About this exercise
Copy out all of the lines below exactly; the pictures do not belong in the copy.

[Records from a data source]
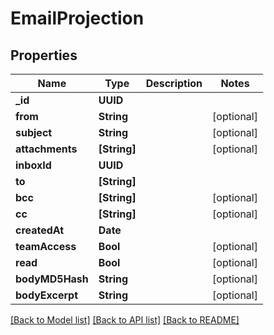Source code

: # EmailProjection

## Properties
Name | Type | Description | Notes
------------ | ------------- | ------------- | -------------
**_id** | **UUID** |  | 
**from** | **String** |  | [optional] 
**subject** | **String** |  | [optional] 
**attachments** | **[String]** |  | [optional] 
**inboxId** | **UUID** |  | 
**to** | **[String]** |  | 
**bcc** | **[String]** |  | [optional] 
**cc** | **[String]** |  | [optional] 
**createdAt** | **Date** |  | 
**teamAccess** | **Bool** |  | [optional] 
**read** | **Bool** |  | [optional] 
**bodyMD5Hash** | **String** |  | [optional] 
**bodyExcerpt** | **String** |  | [optional] 

[[Back to Model list]](../README#documentation-for-models) [[Back to API list]](../README#documentation-for-api-endpoints) [[Back to README]](../README)


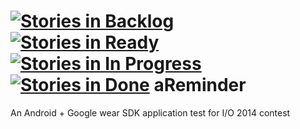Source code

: [![Stories in Backlog](https://badge.waffle.io/adoankim/areminder.svg?label=backlog&title=Backlog)](http://waffle.io/adoankim/areminder)
[![Stories in Ready](https://badge.waffle.io/adoankim/areminder.svg?label=ready&title=Ready)](http://waffle.io/adoankim/areminder)
[![Stories in In Progress](https://badge.waffle.io/adoankim/areminder.svg?label=in%20progress&title=In%20Progress)](http://waffle.io/adoankim/areminder)
[![Stories in Done](https://badge.waffle.io/adoankim/areminder.svg?label=done&title=Done)](http://waffle.io/adoankim/areminder)
aReminder
=========

An Android + Google wear SDK application test for I/O 2014 contest
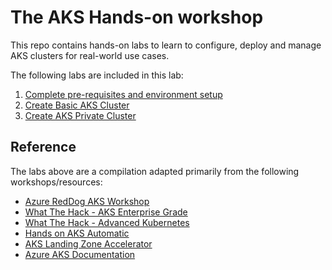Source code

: # The AKS Hands-on workshop

This repo contains hands-on labs to learn to configure, deploy and manage AKS clusters for real-world use cases.

The following labs are included in this lab:

1. [Complete pre-requisites and environment setup](environment-setup.md)
1. [Create Basic AKS Cluster](aks-basic-cluster.md)
1. [Create AKS Private Cluster](aks-private-cluster.md)

## Reference

The labs above are a compilation adapted primarily from the following workshops/resources:

* [Azure RedDog AKS Workshop](https://github.com/Azure/reddog-aks-workshop)
* [What The Hack - AKS Enterprise Grade](https://github.com/microsoft/WhatTheHack/tree/master/039-AKSEnterpriseGrade)
* [What The Hack - Advanced Kubernetes](https://github.com/microsoft/WhatTheHack/tree/master/023-AdvancedKubernetes)
* [Hands on AKS Automatic](https://github.com/microsoft/hands-on-aks-automatic)
* [AKS Landing Zone Accelerator](https://github.com/Azure/AKS-Landing-Zone-Accelerator)
* [Azure AKS Documentation](https://learn.microsoft.com/en-us/azure/aks)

Response box
Source code

: # EmailProjection

## Properties
Name | Type | Description | Notes
------------ | ------------- | ------------- | -------------
**_id** | **UUID** |  | 
**from** | **String** |  | [optional] 
**subject** | **String** |  | [optional] 
**attachments** | **[String]** |  | [optional] 
**inboxId** | **UUID** |  | 
**to** | **[String]** |  | 
**bcc** | **[String]** |  | [optional] 
**cc** | **[String]** |  | [optional] 
**createdAt** | **Date** |  | 
**teamAccess** | **Bool** |  | [optional] 
**read** | **Bool** |  | [optional] 
**bodyMD5Hash** | **String** |  | [optional] 
**bodyExcerpt** | **String** |  | [optional] 

[[Back to Model list]](../README#documentation-for-models) [[Back to API list]](../README#documentation-for-api-endpoints) [[Back to README]](../README)


Source code

: [![Stories in Backlog](https://badge.waffle.io/adoankim/areminder.svg?label=backlog&title=Backlog)](http://waffle.io/adoankim/areminder)
[![Stories in Ready](https://badge.waffle.io/adoankim/areminder.svg?label=ready&title=Ready)](http://waffle.io/adoankim/areminder)
[![Stories in In Progress](https://badge.waffle.io/adoankim/areminder.svg?label=in%20progress&title=In%20Progress)](http://waffle.io/adoankim/areminder)
[![Stories in Done](https://badge.waffle.io/adoankim/areminder.svg?label=done&title=Done)](http://waffle.io/adoankim/areminder)
aReminder
=========

An Android + Google wear SDK application test for I/O 2014 contest
Source code

: # The AKS Hands-on workshop

This repo contains hands-on labs to learn to configure, deploy and manage AKS clusters for real-world use cases.

The following labs are included in this lab:

1. [Complete pre-requisites and environment setup](environment-setup.md)
1. [Create Basic AKS Cluster](aks-basic-cluster.md)
1. [Create AKS Private Cluster](aks-private-cluster.md)

## Reference

The labs above are a compilation adapted primarily from the following workshops/resources:

* [Azure RedDog AKS Workshop](https://github.com/Azure/reddog-aks-workshop)
* [What The Hack - AKS Enterprise Grade](https://github.com/microsoft/WhatTheHack/tree/master/039-AKSEnterpriseGrade)
* [What The Hack - Advanced Kubernetes](https://github.com/microsoft/WhatTheHack/tree/master/023-AdvancedKubernetes)
* [Hands on AKS Automatic](https://github.com/microsoft/hands-on-aks-automatic)
* [AKS Landing Zone Accelerator](https://github.com/Azure/AKS-Landing-Zone-Accelerator)
* [Azure AKS Documentation](https://learn.microsoft.com/en-us/azure/aks)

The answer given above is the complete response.